In summary, this study created 300 video clips based on the above factors, with a storage format of mp4. An example of the video dataset is shown in Figure 1.

Establishing a Movie and Television Music Video Dataset: The affective model in this study aims to predict the level of affective matching between input audio and video. Therefore, based on the music and video datasets mentioned earlier, further work is needed to create music–video matching pairs by combining music and video visuals. Considering audiovisual quality, 980 music–video material combinations were selected for subsequent experiments, with 880 designated for the training set and the remaining 100 for testing.

3.1.2. Affective Data Annotation

Subjective affect annotation experiments on the materials can study the emotions conveyed by different music and videos, quantifying affect using relevant evaluation metrics. The purpose of this experiment is to capture human subjective feelings towards different audiovisual materials and acquire affect parameters through subjective evaluation methods, laying the foundation for building an affective space. The affect parameters obtained in this section will be used for subsequent model construction, including building models based on CCA feature fusion and constructing an affective space based on factor analysis.

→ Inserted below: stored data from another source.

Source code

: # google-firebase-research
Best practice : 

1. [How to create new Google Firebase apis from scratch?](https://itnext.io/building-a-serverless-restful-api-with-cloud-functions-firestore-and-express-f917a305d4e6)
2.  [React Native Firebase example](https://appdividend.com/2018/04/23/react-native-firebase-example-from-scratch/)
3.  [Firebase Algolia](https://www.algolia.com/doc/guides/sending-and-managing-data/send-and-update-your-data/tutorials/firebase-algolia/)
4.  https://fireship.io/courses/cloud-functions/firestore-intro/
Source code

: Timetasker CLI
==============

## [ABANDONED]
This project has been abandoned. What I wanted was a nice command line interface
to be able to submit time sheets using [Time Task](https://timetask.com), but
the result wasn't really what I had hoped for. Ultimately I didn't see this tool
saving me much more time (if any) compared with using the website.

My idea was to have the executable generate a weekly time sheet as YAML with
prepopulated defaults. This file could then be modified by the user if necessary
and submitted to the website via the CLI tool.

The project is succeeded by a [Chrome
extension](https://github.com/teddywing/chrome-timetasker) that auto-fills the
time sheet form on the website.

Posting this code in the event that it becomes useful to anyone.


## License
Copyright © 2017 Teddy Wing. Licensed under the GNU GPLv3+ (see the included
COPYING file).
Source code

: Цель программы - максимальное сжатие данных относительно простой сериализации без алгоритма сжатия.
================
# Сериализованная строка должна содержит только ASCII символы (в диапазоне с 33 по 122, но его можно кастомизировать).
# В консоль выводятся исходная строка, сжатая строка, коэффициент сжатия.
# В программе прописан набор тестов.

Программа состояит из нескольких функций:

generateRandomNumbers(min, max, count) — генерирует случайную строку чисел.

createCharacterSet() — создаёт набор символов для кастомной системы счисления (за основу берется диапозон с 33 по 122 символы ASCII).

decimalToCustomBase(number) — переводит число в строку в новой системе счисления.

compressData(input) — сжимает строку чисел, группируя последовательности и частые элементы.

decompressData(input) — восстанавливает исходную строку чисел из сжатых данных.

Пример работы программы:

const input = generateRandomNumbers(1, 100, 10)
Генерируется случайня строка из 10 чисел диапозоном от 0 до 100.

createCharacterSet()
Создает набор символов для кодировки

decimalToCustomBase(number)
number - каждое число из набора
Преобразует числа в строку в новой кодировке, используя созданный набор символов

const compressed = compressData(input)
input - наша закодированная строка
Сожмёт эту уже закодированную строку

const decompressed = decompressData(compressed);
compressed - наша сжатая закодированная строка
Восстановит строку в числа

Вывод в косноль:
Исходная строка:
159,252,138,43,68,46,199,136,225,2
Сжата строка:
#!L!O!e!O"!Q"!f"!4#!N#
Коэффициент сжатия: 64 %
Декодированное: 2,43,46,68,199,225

This paper adopts the five-level quantified scoring method of the Likert scale from social science research, combined with Su et al. [66]’s analysis of affective words in images, to determine 17 affect evaluation terms, forming the music–video affect evaluation system shown in Table 2. Additionally, a five-level quantified scoring method is used for annotating multidimensional affect and matching degree, as shown in Table 3.

According to the set of affective words and the scoring method given in the table, four groups of experiments were designed, as follows.

Multidimensional affective annotation of video materials only: Participants are required to watch silent video clips in random order and use the affective evaluation system composed of multidimensional evaluation words to quantitatively describe the different dimensions of emotions in the video.
Multidimensional affective annotation of music materials only: Participants are required to listen to music material in random order and quantitatively describe the different dimensions of emotions in the music using the affective evaluation system composed of multidimensional evaluation words.
Multidimensional affective annotation of music–video material combinations: Participants were required to watch video clips with music in random order, and the affective evaluation system composed of multidimensional evaluation words was used to quantify the different dimensions of the combined emotion.
Annotate the affective matching degree of music–video material combinations: Participants are required to watch video materials with music in random order and describe the degree of audiovisual affective matching for each combination of materials.

The collected experimental data were processed. Outliers that differed from the original mean by more than twice the standard deviation were removed and replaced with the original mean. The above data are used for the subsequent model construction based on CCA feature fusion.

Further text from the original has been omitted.